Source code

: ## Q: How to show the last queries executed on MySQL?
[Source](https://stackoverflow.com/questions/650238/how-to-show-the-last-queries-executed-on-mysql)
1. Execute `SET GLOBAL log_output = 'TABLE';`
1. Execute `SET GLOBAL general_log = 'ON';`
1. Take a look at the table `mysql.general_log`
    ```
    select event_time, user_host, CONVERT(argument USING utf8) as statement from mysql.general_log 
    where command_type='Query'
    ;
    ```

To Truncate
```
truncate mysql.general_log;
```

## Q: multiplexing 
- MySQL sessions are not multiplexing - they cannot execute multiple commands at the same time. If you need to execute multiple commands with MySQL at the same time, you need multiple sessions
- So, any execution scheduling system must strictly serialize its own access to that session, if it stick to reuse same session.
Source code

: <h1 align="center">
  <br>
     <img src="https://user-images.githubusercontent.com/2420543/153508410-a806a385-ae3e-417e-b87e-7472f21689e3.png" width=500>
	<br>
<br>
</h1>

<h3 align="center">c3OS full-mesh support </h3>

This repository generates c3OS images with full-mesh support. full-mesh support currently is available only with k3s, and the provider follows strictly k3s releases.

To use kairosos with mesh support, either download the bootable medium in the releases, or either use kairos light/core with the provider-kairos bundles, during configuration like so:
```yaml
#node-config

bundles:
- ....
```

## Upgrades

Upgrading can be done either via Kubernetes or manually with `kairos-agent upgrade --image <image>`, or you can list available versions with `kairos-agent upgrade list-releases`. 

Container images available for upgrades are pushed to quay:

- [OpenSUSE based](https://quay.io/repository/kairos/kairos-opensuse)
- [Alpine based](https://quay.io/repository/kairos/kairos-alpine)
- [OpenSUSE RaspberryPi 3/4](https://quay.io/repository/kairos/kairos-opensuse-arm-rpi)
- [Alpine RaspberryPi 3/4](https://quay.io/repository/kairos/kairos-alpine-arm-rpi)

········

What to produce: The entries above should be repeated exactly, every one of them.

Written response:
Source code

: ## Q: How to show the last queries executed on MySQL?
[Source](https://stackoverflow.com/questions/650238/how-to-show-the-last-queries-executed-on-mysql)
1. Execute `SET GLOBAL log_output = 'TABLE';`
1. Execute `SET GLOBAL general_log = 'ON';`
1. Take a look at the table `mysql.general_log`
    ```
    select event_time, user_host, CONVERT(argument USING utf8) as statement from mysql.general_log 
    where command_type='Query'
    ;
    ```

To Truncate
```
truncate mysql.general_log;
```

## Q: multiplexing 
- MySQL sessions are not multiplexing - they cannot execute multiple commands at the same time. If you need to execute multiple commands with MySQL at the same time, you need multiple sessions
- So, any execution scheduling system must strictly serialize its own access to that session, if it stick to reuse same session.
Source code

: <h1 align="center">
  <br>
     <img src="https://user-images.githubusercontent.com/2420543/153508410-a806a385-ae3e-417e-b87e-7472f21689e3.png" width=500>
	<br>
<br>
</h1>

<h3 align="center">c3OS full-mesh support </h3>

This repository generates c3OS images with full-mesh support. full-mesh support currently is available only with k3s, and the provider follows strictly k3s releases.

To use kairosos with mesh support, either download the bootable medium in the releases, or either use kairos light/core with the provider-kairos bundles, during configuration like so:
```yaml
#node-config

bundles:
- ....
```

## Upgrades

Upgrading can be done either via Kubernetes or manually with `kairos-agent upgrade --image <image>`, or you can list available versions with `kairos-agent upgrade list-releases`. 

Container images available for upgrades are pushed to quay:

- [OpenSUSE based](https://quay.io/repository/kairos/kairos-opensuse)
- [Alpine based](https://quay.io/repository/kairos/kairos-alpine)
- [OpenSUSE RaspberryPi 3/4](https://quay.io/repository/kairos/kairos-opensuse-arm-rpi)
- [Alpine RaspberryPi 3/4](https://quay.io/repository/kairos/kairos-alpine-arm-rpi)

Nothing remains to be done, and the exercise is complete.